Gill - Female CEO Overcomes Misogyny and Discrimination

This is my friend, Gill, who is South African born, and emigrated to Australia with her husband and 2 small children 21 years ago. She has held many executive roles in both S Africa and Australia. When she left her successful executive career in S Africa, she had to start all over and rebuild her career in Australia.

This is story #4 in an 8 part series for International Women's Day I'm writing, featuring powerful stories of women who have broken the bias.

What is fascinating about Gill is she says that she has “experienced discrimination, sexual harassment and misogyny in all it’s awful forms, to the extent that it was my ‘normal’ for 20 years. But I am older now, wiser and so much stronger and I believe that all those experiences have equipped me in how I engage with the world today.”

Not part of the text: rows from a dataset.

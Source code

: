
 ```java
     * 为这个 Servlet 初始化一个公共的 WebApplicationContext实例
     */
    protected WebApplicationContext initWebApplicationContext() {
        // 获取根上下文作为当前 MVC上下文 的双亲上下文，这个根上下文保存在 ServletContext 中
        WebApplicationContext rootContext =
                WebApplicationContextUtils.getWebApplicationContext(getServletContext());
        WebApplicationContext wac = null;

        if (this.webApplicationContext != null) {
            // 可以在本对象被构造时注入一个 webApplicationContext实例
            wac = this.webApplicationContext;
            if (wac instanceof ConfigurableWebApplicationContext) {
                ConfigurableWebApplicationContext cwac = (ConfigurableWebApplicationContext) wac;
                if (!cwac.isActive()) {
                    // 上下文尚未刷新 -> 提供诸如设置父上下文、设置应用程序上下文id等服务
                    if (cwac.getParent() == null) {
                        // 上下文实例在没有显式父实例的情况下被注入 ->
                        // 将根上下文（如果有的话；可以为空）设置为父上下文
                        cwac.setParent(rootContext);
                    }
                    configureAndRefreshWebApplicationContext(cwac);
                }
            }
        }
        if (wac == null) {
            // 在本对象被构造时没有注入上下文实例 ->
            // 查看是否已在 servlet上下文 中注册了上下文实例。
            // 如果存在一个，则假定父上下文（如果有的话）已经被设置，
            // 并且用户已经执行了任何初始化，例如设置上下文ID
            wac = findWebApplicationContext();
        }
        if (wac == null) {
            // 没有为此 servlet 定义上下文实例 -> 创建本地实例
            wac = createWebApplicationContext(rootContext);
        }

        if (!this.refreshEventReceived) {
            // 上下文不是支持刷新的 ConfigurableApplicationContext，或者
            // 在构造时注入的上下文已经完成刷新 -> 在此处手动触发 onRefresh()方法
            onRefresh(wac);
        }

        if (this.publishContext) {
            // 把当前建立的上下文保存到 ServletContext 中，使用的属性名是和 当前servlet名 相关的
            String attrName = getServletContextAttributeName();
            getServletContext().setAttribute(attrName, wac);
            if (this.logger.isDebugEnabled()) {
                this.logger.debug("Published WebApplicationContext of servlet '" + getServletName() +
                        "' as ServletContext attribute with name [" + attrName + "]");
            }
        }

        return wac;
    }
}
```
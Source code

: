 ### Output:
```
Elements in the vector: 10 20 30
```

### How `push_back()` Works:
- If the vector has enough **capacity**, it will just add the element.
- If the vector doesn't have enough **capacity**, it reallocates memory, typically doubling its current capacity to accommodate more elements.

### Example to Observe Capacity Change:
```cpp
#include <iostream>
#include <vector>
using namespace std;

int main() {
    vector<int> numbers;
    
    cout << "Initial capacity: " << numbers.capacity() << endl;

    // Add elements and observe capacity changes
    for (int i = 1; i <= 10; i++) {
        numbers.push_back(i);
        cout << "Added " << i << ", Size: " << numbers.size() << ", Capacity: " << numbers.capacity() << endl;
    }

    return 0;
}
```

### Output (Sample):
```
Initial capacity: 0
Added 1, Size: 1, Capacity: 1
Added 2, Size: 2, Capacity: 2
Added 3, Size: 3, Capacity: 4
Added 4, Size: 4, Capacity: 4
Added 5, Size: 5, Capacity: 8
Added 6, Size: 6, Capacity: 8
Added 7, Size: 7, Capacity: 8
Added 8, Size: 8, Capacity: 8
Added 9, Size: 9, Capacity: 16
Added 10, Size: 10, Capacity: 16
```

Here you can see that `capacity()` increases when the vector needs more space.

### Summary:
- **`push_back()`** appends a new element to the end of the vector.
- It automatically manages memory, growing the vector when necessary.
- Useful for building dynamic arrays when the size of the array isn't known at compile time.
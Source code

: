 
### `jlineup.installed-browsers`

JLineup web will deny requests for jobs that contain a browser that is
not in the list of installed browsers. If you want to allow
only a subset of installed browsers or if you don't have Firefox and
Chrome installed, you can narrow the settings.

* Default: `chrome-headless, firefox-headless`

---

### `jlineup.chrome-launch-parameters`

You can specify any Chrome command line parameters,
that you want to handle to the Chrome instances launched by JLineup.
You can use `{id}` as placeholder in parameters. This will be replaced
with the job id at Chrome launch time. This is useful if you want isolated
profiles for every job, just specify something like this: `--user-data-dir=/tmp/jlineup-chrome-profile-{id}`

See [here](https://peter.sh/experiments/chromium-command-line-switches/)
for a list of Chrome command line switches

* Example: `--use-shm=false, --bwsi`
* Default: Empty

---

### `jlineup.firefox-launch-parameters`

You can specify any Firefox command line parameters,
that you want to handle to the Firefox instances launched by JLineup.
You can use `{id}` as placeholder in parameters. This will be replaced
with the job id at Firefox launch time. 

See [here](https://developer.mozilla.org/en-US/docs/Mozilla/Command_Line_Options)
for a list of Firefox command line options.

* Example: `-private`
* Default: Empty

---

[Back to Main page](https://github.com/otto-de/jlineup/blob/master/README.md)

And now, 21 years later, she is the CEO of Parents Beyond Breakup – a company whose clients they support are primarily male and also whose staff that provide support are primarily male. 

Parents Beyond Breakup is an organisation which exists to  prevent parents from committing suicide because they are suffering from separation from their children and partners, one of the highest contributing factors to Australian suicides. 

Gill has witnessed racism, violence against women and misogyny throughout her career.  When she left her home country, HIV was out of control, rape, torture and murder was common. They had electric fences outside, and metal gates inside the house separating the bedrooms that would block people from accessing their home. And every day on the news, people would break in through the roof, kill the dog and rape the women. Even her sister and brother-in-law were held up at gunpoint.

She and her husband emigrated to Australia to find safety for their two children – they wanted their kids to have a good education and to live a different life, a safer life.

After the first month in Sydney, she applied for 98 jobs – no response. Gill was told “You’re too direct. You’re too South African. You need to tone down how you engage. Don’t think your previous experience and success means anything here.” Her confidence was taken aback. Gill says, “After 6 months in Australia I was emotionally bankrupt.”  

Finally, someone offered her and her husband a job in the Mona Vale Hospital kitchen. They were desperate because their savings were running out, so she took the morning shift and her husband took the night shift. “I remember after my first shift in the hospital pushing enormous food trollies to all the wards. I will never forget when my supervisor had me on my knees cleaning the floors in the hospital staff lunchroom during lunch hour – to ‘put me in my place’ as all the hospital staff queued for their meals around me.”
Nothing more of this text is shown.